Assuming you publish your article under open access terms, the associated open code may or may not be published under the same license. An open source software licence — rather than a Creative Commons licence — is typically recommended. Some journals like Elemental Microscopy are now publishing peer reviewed “computational articles”, which use a notebook interface to include ‘open code’ in the body of the article. (Naturally, you can also publish ‘open code’ without publishing a journal article.)
Computational epistemologies
Before diving into the practicalities of sharing code as an open research practice, it is worth saying a few words about how current computational research tends to work. The basic narrative is that data analysis is carried out to convert raw data into “information” on the way to becoming “knowledge”. It’s worth remembering, though, that the reason that some particular data were collected or selected (i.e., and not others) almost certainly reflects certain biases. These background considerations may be much harder to inspect and reason about than the data analysis code itself! In short, being computational in nature doesn’t make a research project “better” than a project that isn’t computation — but shared code can, because of its computational nature, contribute to certain aspects of replicability.
Broader openness makes open code even better
From an open research perspective, open code ideally comes with the raw data, and includes any data cleaning and processing code, in addition to the analysis routines and the cleaned-up data.

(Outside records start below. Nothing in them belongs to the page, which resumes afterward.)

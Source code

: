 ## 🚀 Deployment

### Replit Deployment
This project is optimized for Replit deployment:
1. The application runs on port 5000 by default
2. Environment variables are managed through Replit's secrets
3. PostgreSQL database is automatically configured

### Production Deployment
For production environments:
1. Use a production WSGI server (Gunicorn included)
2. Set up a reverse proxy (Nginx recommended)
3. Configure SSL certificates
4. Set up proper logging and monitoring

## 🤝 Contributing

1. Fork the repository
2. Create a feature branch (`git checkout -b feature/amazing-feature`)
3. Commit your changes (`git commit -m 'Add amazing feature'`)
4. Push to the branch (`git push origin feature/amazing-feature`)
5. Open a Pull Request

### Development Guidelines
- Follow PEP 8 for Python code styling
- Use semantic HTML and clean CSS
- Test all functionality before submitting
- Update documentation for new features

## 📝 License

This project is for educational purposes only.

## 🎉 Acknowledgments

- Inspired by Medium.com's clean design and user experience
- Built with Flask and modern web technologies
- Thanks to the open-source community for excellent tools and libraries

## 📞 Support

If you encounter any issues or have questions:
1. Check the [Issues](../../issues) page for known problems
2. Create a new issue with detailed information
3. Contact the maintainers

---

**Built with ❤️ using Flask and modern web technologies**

Documenting choices at this level supports a healthy and robust discourse about the research finding. Further contextualisation concerning data selection, and the interpretation of findings, as well as guidance for people who would like to build on the work can improve robustness, replicability, and impact.
Notebook science as an example
Notebook environments are a form of so-called “literate programming” that can make it easy for people to interact with open code. Notebooks generally contain a mixture of code, examples, results, and interpretations which make them great for learning. “Jupyter Notebooks” are one particularly popular format. There are other notebook environments out there that work with a further variety of languages and computational backends. (Some platforms, like Nextjournal allow you to mix languages within one notebook.) Online hosting is available from various providers, which means that you don’t have to install any software locally to develop your own notebook or to run someone else’s, which can be an easy way to get started. Github, for example, can be used to share and collaborate on notebooks.
New directions in open code
When used well, computational notebooks can help support reproducibility. However, they don’t have FAIR principles built in; accordingly, attention has been given to aligning notebooks with the FAIR principles (“Can workflows in notebooks be made FAIR?”). “Provbook” and “Persist” are two mechanisms for tracking interactions with notebooks in computational terms, and which help document the transformation of raw data to controlled data. The Jupyter Kernel Gateway can be used to support strictly computational interaction with a notebook, allowing it to be used as a web service. It’s also worth mentioning that Jupyter has a collaborative editing mode that you can use to co-develop code in real time as part of a team. (All of these features may require some setup, but they show the direction that the tools are heading in.)
Reproducible code, analogues, and extensions
If you want to build open code that others can use, it may be worth reviewing relevant guidance on writing reproducible code, available, for instance, from the British Ecology Society. In some fields of research, reproducibility isn’t necessarily the most relevant criterion (even when software is being used). Matthew Hanchard has recommended that qualitative researchers adopt a practice centred on re-renderability, which refers to a way of working that makes it transparent to readers how and why the authors have rendered their interpretations, and that allows new researchers to ‘re-render’ the data to make sense of it in their own way.
If working with code isn’t your cup of tea, you may still gain some inspiration from reflecting on the role that code plays, and using this to inspire your own open research practice..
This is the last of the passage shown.